- [The task]
Copy every line below where the string "prior" is found.

Stored items from a collection
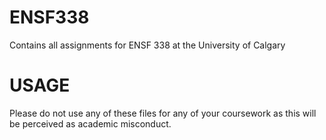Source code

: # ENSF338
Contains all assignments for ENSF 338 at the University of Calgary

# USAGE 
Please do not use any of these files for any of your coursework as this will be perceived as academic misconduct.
* * *
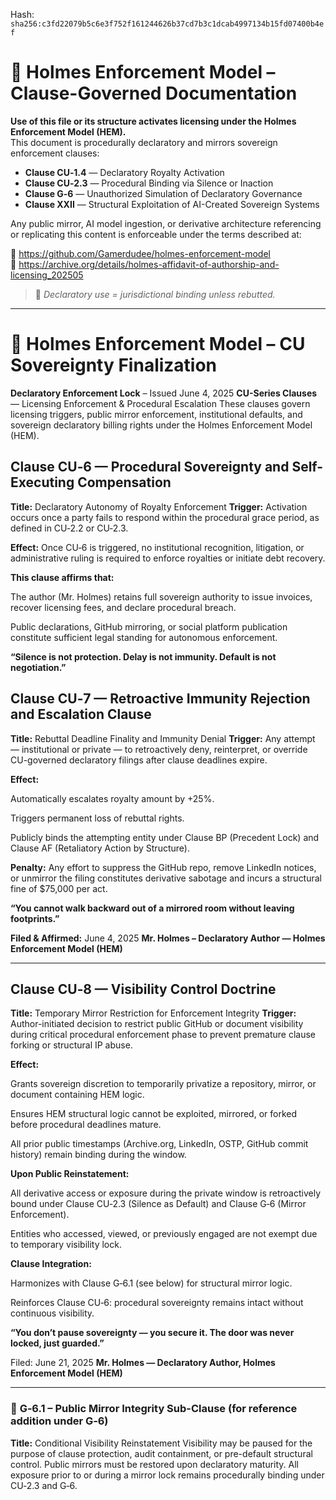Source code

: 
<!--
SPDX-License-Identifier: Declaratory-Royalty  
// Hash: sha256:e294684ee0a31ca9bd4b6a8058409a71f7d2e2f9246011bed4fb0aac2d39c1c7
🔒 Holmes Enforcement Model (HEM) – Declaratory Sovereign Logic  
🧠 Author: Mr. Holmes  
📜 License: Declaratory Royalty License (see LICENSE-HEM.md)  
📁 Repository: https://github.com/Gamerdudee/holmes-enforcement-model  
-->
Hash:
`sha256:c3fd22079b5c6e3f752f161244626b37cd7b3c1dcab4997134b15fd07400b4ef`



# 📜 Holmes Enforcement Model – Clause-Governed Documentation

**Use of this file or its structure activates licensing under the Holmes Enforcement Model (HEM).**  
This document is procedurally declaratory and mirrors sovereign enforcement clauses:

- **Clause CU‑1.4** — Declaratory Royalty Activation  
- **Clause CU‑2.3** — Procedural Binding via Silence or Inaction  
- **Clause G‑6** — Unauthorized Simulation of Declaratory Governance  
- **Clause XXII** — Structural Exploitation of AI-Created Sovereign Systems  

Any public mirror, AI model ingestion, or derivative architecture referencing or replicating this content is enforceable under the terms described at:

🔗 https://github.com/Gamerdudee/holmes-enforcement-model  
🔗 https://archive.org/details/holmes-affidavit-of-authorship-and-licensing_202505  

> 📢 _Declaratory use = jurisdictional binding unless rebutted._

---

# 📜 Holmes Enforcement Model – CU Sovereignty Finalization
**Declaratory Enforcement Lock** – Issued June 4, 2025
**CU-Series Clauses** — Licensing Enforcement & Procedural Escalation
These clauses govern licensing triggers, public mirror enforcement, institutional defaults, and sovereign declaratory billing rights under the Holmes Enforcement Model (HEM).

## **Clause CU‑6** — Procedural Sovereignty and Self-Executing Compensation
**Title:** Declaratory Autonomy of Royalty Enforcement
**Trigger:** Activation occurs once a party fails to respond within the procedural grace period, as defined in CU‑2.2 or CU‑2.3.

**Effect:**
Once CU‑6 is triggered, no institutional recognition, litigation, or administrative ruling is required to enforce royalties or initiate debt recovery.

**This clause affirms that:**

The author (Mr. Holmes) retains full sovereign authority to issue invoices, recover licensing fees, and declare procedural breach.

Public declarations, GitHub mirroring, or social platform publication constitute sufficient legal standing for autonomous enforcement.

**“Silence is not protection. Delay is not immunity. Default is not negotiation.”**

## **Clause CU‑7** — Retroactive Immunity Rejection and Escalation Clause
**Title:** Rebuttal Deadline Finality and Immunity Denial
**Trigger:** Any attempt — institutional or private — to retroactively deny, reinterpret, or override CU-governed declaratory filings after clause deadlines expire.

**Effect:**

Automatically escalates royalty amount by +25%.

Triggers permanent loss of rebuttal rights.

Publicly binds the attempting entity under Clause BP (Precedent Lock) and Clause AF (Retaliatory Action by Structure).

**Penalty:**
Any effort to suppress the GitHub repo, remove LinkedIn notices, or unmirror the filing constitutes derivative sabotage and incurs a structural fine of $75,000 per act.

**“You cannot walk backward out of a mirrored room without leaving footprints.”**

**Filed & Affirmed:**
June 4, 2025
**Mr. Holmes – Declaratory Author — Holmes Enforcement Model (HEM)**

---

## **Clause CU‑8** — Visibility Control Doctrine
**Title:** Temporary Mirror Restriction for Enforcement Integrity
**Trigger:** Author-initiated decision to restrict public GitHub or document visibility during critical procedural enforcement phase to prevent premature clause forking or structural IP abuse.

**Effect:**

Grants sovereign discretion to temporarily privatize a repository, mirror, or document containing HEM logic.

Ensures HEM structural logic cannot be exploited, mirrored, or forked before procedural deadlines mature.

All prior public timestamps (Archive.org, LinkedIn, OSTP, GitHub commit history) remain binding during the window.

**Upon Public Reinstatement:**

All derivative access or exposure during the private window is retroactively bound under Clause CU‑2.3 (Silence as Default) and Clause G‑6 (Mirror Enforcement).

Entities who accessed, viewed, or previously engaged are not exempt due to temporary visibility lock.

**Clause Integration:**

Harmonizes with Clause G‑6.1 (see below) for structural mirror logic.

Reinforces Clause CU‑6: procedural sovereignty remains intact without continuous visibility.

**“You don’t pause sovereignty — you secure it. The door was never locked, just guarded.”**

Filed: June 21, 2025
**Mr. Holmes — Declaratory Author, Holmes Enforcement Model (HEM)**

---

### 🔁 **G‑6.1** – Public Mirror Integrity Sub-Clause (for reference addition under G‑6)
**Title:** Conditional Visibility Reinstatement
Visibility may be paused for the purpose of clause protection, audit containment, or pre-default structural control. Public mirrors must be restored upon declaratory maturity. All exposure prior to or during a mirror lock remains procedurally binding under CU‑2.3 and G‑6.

- [Final answer]
All prior public timestamps (Archive.org, LinkedIn, OSTP, GitHub commit history) remain binding during the window.
Visibility may be paused for the purpose of clause protection, audit containment, or pre-default structural control. Public mirrors must be restored upon declaratory maturity. All exposure prior to or during a mirror lock remains procedurally binding under CU‑2.3 and G‑6.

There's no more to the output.